I first heard of Gunn when I read her novel Rain. An amazing story about childhood and adulthood and the times when the two painfully merge. It was a fantastic book and with the help of film maker Christine Jeffs it was made into an equally fantastic film.
Gunn has an amazing ability to go into the small spaces in life that are slightly uncomfortable. The doubts. The small pangs of regret. The moments that love wains. As a writer she creeps into these tiny gaps and stretches them just large enough to communicate them to the reader. Poetically. Tenderly. Simple concepts, small moments in life, explored. Played with. Put on paper like watercolours: simple, slightly hazy; like a distant memory, yet marvellously cathartic.
Infidelities is a collection of interlinked stories, imbued with the concept of the title: Infidelity. Mothers, husbands, wives, daughters, sons, sisters, lovers. These stories speak for their quiet minds, their inner most feelings that exist only in their heads. These are secrets shared, with us.

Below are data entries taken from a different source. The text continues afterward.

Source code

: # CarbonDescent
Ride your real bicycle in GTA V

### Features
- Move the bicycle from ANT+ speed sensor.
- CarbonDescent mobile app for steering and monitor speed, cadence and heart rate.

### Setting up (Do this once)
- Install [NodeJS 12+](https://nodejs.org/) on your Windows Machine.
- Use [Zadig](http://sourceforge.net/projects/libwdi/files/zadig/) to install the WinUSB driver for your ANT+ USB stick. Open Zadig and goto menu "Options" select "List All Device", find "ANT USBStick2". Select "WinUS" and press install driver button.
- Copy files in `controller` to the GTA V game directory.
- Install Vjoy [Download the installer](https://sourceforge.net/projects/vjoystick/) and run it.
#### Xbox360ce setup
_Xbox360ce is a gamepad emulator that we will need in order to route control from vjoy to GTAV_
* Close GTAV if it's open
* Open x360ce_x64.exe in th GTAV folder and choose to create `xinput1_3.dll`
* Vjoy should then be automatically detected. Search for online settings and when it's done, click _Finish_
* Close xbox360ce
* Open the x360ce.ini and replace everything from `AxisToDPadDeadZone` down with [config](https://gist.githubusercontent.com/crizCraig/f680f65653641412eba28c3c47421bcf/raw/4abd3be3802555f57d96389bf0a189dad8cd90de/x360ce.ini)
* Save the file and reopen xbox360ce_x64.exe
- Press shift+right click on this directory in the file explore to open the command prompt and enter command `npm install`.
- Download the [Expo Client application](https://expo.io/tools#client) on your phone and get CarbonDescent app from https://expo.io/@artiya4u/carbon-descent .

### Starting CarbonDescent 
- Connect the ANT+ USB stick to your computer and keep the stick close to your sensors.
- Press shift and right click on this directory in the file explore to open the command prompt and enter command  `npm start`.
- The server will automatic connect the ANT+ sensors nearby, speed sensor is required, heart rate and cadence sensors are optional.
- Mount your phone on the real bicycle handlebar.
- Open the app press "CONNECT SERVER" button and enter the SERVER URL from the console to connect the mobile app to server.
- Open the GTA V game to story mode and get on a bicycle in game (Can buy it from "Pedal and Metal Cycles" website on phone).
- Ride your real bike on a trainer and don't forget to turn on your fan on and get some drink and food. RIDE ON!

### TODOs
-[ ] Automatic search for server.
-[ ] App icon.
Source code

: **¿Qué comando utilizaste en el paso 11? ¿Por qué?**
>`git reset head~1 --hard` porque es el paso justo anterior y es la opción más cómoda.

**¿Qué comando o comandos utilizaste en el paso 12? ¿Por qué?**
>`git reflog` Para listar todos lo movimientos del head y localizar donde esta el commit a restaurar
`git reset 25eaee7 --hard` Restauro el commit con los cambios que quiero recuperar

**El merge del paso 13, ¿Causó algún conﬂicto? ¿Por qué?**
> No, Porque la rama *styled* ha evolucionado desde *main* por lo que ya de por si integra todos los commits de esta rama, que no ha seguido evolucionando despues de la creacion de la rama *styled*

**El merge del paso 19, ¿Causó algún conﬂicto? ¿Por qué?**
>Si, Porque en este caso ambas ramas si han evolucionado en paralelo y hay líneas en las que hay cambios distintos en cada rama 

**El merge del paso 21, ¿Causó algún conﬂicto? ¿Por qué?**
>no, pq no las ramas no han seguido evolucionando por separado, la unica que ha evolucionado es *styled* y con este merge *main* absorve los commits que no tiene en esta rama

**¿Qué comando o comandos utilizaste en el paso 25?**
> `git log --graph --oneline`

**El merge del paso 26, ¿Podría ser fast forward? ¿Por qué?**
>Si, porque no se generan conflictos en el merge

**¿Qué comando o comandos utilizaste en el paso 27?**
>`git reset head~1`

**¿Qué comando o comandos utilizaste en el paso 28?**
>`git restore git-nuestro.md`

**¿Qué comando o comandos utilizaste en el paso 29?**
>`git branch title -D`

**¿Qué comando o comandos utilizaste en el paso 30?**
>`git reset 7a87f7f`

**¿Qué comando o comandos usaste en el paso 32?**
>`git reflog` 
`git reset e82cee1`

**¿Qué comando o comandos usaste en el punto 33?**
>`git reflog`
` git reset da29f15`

Favourites? Well I'd be lying if I said I didn't have any. While all the stories that make up this collection are valid and moving, naturally there are some that spoke to me intimately. A Story She Might Tell Herself touches on motherhood and it's love-rich yet somewhat smothering qualities. The urge that can sometimes be felt amidst the piles of washing, the bedtime stories and the tenacity, to run free. Not away. Not forever. Just free, for a moment. The Wolf In the Road sparks similar emotions but for marriage and monogamy and the monotony that can emerge from it. Tangi encapsulates the idle moments of childhood, made poignant in retrospect. And, The Caravan, a ghost story with Time itself as the lead role. Chilling. Amazing.
Kirsty Gunn is a poetic master of anthropology. And Infidelities is proof of this.